Rekonstruktionen der Eingliederung von Einzeltafeln ergeben sich auf Basis der Provenienzen, des Stils, der Grösse, aber auch aufgrund der Goldgrundtechnik, des eingesetzten Materials, der Punzierungen oder aber der Anbringung von Scharnieren und Verbindungsstücken auf den Rückseiten. Einige der gezeigten Werke wurden mit Hilfe dieser Indikatoren mit anderen Gemälden in Verbindung gebracht und einem ursprünglichen Gefüge zugeordnet. So konnte unter anderem anhand der Punzierungen des Heiligenscheines des heiligen Markus (um 1410) von Andrea di Bartolo (um 1360/65-1428) aufgezeigt werden, dass dieser Teil einer Serie der vier Evangelisten war, von denen sich ein heiliger Matthäus und ein heiliger Johannes in einer Schweizer Privatsammlung erhalten haben. Caporales (um 1420- 1502/03) Tondi einer Predella mit den heiligen Petrus und Paulus (um 1467/70) wiederum wurden mit einem Vir
Dolorum aus dem Ashmolean Museum in Oxford in Verbindung gebracht. Das prominenteste Beispiel in diesem Kontext ist Der heilige Augustinus (1439-1444) von Stefano di Giovanni (gen.
Sassetta; um 1400-1450), der als Teil des berühmten Altares für San Francesco in Borgo San Sepolcro gilt. Dessen Platzierung im Gesamtzusammenhang des Polyptychons musste nach der Auffindung der so genannten scripta vom 23. Jänner 1439 (eine schriftliche Einigung der Auftraggeber mit dem Künstler über das inhaltliche Programm) neu überdacht werden. 2009 soll eine Publikation der Villa I Tatti - Harvard University Center for Italian Studies mit Beiträgen der führenden Sassetta-Experten die aktuellsten Erkenntnisse zu diesem Meisterwerk bringen.
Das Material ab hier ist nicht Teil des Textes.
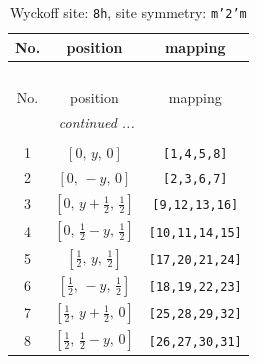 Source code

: \documentclass[fleqn,8pt]{jsarticle}
\begin{document}
\begin{longtable}{ccc}
\caption{Wyckoff site: {\tt 8h}, site symmetry: {\tt m'2'm}}
 \\
 \hline \hline
No. & position & mapping \\ \hline \endfirsthead

\multicolumn{2}{l}{\tablename\ \thetable{}} \\
 \hline \hline
No. & position & mapping \\ \hline \endhead

 \hline \hline
\multicolumn{2}{r}{\footnotesize\it continued ...} \\ \endfoot

 \hline \hline
\multicolumn{2}{r}{} \\ \endlastfoot

1 & $\left[ 0,\, y,\, 0 \right]$ & {\tt [1,4,5,8]} \\ \hline
2 & $\left[ 0,\, - y,\, 0 \right]$ & {\tt [2,3,6,7]} \\ \hline
3 & $\left[ 0,\, y + \frac{1}{2},\, \frac{1}{2} \right]$ & {\tt [9,12,13,16]} \\ \hline
4 & $\left[ 0,\, \frac{1}{2} - y,\, \frac{1}{2} \right]$ & {\tt [10,11,14,15]} \\ \hline
5 & $\left[ \frac{1}{2},\, y,\, \frac{1}{2} \right]$ & {\tt [17,20,21,24]} \\ \hline
6 & $\left[ \frac{1}{2},\, - y,\, \frac{1}{2} \right]$ & {\tt [18,19,22,23]} \\ \hline
7 & $\left[ \frac{1}{2},\, y + \frac{1}{2},\, 0 \right]$ & {\tt [25,28,29,32]} \\ \hline
8 & $\left[ \frac{1}{2},\, \frac{1}{2} - y,\, 0 \right]$ & {\tt [26,27,30,31]} \\
\end{longtable}
\renewcommand{\arraystretch}{1.2}
\end{document}
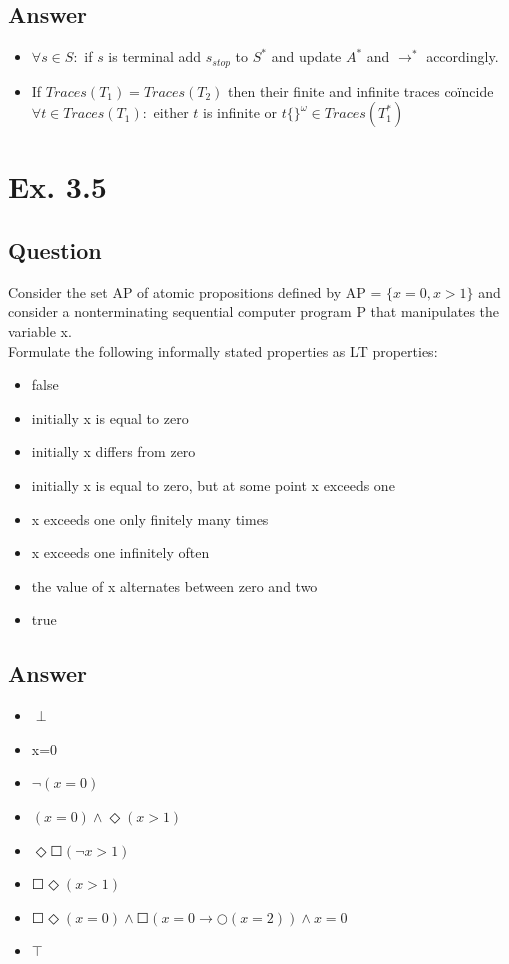 \documentclass[12pt]{article}
\begin{document}
\subsection*{Answer}
\begin{itemize}
	\item $\forall s \in S:$ if $s$ is terminal add $s_{stop}$ to $S^*$ and update $A^*$ and $\rightarrow^*$ accordingly.
	\item If $Traces(T_1) = Traces(T_2)$ then their finite and infinite traces coïncide\\
			$\forall t \in Traces(T_1):$ either $t$ is infinite or $t\{\}^\omega \in Traces(T_1^*)$
\end{itemize}


\newpage
\section*{Ex. 3.5}
\subsection*{Question}
Consider the set AP of atomic propositions defined by AP = $\{x = 0, x > 1\}$
and consider a nonterminating sequential computer program P that manipulates the variable x.\\
Formulate the following informally stated properties as LT properties:
\begin{itemize}
	\item false
	\item initially x is equal to zero
	\item initially x differs from zero
	\item initially x is equal to zero, but at some point x exceeds one
	\item x exceeds one only finitely many times
	\item x exceeds one infinitely often
	\item the value of x alternates between zero and two
	\item true
\end{itemize}

\subsection*{Answer}
\begin{itemize}
	\item $\perp$
	\item x=0
	\item $\neg(x=0)$
	\item $(x=0)\wedge\Diamond(x>1)$
	\item $\Diamond\Square(\neg x>1)$
	\item $\Square\Diamond(x>1)$
	\item $\Square\Diamond(x=0)\wedge\Square(x=0\rightarrow\Circle(x=2))\wedge x=0$
	\item $\top$
\end{itemize}
\end{document}
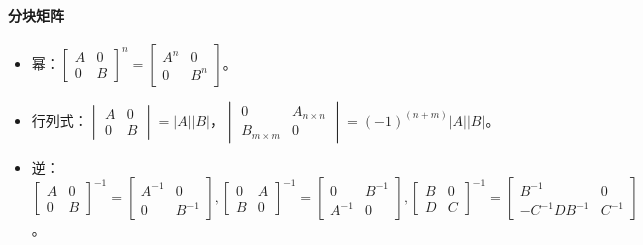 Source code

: \documentclass[
12pt, %
a4paper, 
oneside, %
headinclude,footinclude, %
]{scrartcl}
\begin{document}
\paragraph{分块矩阵}
\begin{itemize}
\item 幂：$ \begin{bmatrix} A & 0 \\ 0 & B \end{bmatrix}^n = \begin{bmatrix} A^n & 0 \\ 0 & B^n \end{bmatrix} $。  
\item 行列式：$ \begin{vmatrix} A & 0 \\ 0 & B \end{vmatrix} = |A||B| $，$ \begin{vmatrix} 0 & A_{n \times n} \\ B_{m \times m} & 0 \end{vmatrix} = (-1)^{(n + m)}|A||B| $。
\item 逆：$ \begin{bmatrix} A & 0 \\ 0 & B \end{bmatrix}^{-1} = \begin{bmatrix} A^{-1} & 0 \\ 0 & B^{-1} \end{bmatrix}, \begin{bmatrix} 0 & A \\ B & 0 \end{bmatrix}^{-1} = \begin{bmatrix} 0 & B^{-1} \\ A^{-1} & 0 \end{bmatrix}, \begin{bmatrix} B & 0 \\ D & C \end{bmatrix}^{-1} = \begin{bmatrix} B^{-1} & 0 \\ -C^{-1}DB^{-1} & C^{-1} \end{bmatrix} $。
\end{itemize}
\end{document}
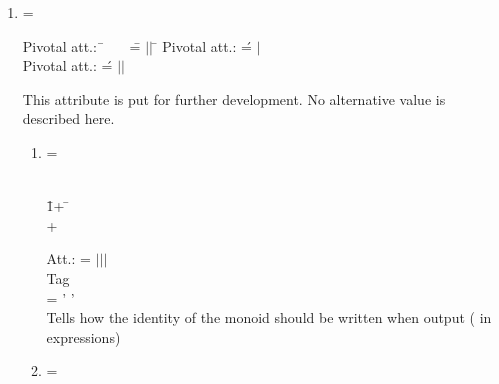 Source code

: \begin{enumerate}
\begin{enumerate}
\item  {} = 

\smallskip
\begin{tabbing}
\ptn Pivotal att.:\= \ \ \ \  \= = $|$$|$
                            \tagsp \=\token   \req \kill 
\ptn Pivotal att.: 
\>\>  \'= $|$ 
\> \token   \req\\

\ptn Pivotal att.: 
\>\>  \'= $|$$|$
                        \>\token   \req  
\end{tabbing}


This attribute  is put for further development.
         No alternative value is described here.

         \smallskip
\begin{enumerate}

\item  {} = 

\smallskip
\begin{tabbing}
      \\[\taglnskp]
\tagindent{}\tagsp \=1+ \occ \=\opt \kill
\tagindent{} \> \> \opt\\[\taglnskp]
\tagindent{} + \occ \>\req \\[\taglnskp]
\end{tabbing}

\smallskip
\begin{tabbing}
\ptn Att.:  =
    $|$$|$$|$ 
    \tagsp \token \req \\

\ptn Tag    \\
\tagindent {} = ' ' \tagsp \strng \\ Tells how the
                                        identity of the monoid should
                                        be written when output (\eg
                                        in expressions)
                                    \end{tabbing}

                                    \smallskip
\item  {} = 


\end{enumerate}
\end{enumerate}
\end{enumerate}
Die Geschichte des Franziskusaltares scheint folglich noch lange nicht zu Ende geschrieben; für einige der in der Ausstellung gezeigten Altarfragmente, die noch nicht schlüssig zugeordnet werden konnten, öffnet sich künftig möglicherweise ebenfalls ein weiterführendes Kapitel.
Mehr als ein Drittel der gezeigten Werke datiert aus der Zeit vor 1400, jener Periode, aus der die wenigsten Gemälde bis heute überlebt haben. Diese Zeit repräsentiert beispielsweise die Tafel des bedeutendsten Malers aus Pisa, Francesco Traini (dokumentiert zwischen 1321 und 1345). Traini, dessen Madonna mit Kind (um 1325) eine unglaubliche Lebendigkeit vermittelt, stand in der Tradition der Sienesen Simone Martini und Lippo Memmi.